Source records >>

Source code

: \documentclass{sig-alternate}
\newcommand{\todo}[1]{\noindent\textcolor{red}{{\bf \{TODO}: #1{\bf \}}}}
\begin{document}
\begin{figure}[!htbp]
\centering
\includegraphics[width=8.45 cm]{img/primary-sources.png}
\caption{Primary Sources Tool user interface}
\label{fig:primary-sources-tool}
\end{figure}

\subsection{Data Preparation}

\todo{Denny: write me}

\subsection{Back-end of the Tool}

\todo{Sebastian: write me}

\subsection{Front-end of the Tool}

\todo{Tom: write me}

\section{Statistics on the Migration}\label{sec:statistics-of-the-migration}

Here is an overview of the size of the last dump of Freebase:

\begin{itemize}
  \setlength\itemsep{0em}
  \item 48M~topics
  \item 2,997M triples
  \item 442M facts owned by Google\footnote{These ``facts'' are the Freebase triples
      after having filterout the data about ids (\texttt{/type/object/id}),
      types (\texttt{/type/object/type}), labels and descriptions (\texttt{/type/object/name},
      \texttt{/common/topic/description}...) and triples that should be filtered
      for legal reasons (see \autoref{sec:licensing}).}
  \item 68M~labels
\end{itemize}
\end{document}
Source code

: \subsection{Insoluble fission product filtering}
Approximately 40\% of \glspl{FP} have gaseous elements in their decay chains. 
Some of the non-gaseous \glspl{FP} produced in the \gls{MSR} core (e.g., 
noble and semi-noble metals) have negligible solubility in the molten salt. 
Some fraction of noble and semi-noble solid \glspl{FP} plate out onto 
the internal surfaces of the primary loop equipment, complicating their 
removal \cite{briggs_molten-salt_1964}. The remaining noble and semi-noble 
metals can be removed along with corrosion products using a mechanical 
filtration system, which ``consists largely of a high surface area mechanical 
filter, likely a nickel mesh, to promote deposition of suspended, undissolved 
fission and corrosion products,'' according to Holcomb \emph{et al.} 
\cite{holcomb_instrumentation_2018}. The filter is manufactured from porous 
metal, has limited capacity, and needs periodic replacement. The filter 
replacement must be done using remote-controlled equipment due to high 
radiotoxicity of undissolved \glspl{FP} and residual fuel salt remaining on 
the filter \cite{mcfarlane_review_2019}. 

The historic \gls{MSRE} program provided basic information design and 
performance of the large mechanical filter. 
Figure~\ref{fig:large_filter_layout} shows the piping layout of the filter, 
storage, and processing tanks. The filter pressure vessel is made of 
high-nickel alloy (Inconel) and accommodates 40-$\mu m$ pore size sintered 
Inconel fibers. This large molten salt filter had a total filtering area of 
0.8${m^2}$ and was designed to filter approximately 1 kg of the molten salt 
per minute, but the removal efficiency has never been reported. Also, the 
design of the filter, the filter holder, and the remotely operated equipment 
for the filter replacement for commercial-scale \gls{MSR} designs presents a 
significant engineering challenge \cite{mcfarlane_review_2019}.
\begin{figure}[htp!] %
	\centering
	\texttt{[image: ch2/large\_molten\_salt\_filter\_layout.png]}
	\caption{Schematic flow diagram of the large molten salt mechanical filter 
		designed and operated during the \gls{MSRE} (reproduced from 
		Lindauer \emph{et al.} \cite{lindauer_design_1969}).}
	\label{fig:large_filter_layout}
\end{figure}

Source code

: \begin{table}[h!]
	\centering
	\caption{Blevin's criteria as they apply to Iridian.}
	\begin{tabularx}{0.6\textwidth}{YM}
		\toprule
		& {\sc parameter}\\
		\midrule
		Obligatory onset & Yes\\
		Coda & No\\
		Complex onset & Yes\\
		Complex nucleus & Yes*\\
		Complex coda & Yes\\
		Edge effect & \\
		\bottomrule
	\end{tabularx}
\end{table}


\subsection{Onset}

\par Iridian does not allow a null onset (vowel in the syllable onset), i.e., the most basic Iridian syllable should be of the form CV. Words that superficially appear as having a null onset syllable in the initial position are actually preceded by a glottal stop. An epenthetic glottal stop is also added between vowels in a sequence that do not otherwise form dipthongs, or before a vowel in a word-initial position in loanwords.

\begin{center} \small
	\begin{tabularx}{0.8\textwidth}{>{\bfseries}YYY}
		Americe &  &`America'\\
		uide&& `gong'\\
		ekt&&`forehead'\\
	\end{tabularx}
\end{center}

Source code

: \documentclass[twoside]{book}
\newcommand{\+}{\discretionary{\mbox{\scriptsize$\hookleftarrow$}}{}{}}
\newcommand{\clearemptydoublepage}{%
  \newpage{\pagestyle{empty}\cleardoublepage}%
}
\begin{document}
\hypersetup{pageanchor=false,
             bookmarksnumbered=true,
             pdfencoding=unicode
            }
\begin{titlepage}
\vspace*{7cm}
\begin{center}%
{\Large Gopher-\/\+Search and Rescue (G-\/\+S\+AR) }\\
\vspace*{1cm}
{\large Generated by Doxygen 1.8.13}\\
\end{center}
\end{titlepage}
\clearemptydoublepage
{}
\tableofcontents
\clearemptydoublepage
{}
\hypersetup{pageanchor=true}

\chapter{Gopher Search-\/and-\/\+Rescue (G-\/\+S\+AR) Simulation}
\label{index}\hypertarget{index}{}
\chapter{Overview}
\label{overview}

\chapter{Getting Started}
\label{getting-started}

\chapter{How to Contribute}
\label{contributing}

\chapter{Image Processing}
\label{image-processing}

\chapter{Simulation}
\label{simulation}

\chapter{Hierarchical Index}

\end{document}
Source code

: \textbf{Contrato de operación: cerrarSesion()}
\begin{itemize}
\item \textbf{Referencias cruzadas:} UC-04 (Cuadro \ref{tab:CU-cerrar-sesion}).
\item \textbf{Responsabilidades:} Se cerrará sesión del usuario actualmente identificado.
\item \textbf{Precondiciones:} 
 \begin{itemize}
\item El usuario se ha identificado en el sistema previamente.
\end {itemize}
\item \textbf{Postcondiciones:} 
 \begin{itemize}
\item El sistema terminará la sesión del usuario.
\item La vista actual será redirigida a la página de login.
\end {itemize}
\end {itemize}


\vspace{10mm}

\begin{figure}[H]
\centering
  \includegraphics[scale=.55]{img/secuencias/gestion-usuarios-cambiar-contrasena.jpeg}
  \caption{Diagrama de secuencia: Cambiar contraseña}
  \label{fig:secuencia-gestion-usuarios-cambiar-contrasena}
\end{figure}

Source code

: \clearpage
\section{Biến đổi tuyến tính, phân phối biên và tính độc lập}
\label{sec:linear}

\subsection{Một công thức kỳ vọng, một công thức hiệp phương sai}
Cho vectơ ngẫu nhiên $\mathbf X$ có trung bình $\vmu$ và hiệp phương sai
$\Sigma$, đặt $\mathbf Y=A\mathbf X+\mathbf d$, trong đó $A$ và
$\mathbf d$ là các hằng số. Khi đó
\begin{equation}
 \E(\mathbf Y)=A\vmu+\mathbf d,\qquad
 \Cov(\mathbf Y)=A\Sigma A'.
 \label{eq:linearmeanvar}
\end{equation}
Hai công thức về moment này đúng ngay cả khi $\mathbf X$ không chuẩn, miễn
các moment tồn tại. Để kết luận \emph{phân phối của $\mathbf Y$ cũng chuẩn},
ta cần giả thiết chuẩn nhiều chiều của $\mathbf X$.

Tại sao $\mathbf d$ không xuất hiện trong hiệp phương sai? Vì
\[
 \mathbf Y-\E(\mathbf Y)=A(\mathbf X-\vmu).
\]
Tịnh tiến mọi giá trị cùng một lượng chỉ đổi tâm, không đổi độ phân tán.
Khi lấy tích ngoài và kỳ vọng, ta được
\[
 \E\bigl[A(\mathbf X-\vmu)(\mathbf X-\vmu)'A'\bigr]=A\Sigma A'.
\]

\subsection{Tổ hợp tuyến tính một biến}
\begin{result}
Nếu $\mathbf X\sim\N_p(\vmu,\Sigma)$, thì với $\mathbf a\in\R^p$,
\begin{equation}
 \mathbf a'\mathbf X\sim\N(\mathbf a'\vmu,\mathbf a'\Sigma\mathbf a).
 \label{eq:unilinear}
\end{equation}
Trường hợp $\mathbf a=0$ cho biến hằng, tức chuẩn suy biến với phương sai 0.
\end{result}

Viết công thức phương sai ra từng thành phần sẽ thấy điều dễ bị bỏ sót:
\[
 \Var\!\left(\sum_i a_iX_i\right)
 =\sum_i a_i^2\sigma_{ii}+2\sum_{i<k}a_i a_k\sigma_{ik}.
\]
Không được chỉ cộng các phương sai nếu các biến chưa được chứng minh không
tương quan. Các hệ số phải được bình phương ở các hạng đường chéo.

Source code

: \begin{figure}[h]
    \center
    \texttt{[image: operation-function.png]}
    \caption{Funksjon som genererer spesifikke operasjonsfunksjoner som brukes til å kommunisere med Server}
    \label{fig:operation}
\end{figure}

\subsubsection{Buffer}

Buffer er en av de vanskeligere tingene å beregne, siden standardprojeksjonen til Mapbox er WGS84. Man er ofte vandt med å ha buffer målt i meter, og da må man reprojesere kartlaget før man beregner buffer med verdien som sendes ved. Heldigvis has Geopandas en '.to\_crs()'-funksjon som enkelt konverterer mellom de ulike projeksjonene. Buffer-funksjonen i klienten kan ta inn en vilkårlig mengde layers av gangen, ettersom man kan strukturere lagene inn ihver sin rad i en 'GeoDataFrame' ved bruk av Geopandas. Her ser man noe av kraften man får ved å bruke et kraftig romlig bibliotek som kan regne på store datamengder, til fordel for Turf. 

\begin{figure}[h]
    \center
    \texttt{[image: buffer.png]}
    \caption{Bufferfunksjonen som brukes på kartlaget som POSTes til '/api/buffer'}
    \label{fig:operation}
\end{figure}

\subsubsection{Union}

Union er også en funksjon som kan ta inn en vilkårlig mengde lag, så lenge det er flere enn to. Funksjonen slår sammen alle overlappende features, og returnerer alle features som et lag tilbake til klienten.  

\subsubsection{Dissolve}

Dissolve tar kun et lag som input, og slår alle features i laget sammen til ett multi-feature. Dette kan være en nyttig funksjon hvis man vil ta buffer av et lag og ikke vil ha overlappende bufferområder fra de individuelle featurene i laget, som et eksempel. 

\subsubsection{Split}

REQUIREMENT >>
The lines from the one containing "Union er også" through the last line of the records are the answer; set them down exactly and add nothing.

TASK ANSWER >>
Union er også en funksjon som kan ta inn en vilkårlig mengde lag, så lenge det er flere enn to. Funksjonen slår sammen alle overlappende features, og returnerer alle features som et lag tilbake til klienten.  

\subsubsection{Dissolve}

Dissolve tar kun et lag som input, og slår alle features i laget sammen til ett multi-feature. Dette kan være en nyttig funksjon hvis man vil ta buffer av et lag og ikke vil ha overlappende bufferområder fra de individuelle featurene i laget, som et eksempel. 

\subsubsection{Split}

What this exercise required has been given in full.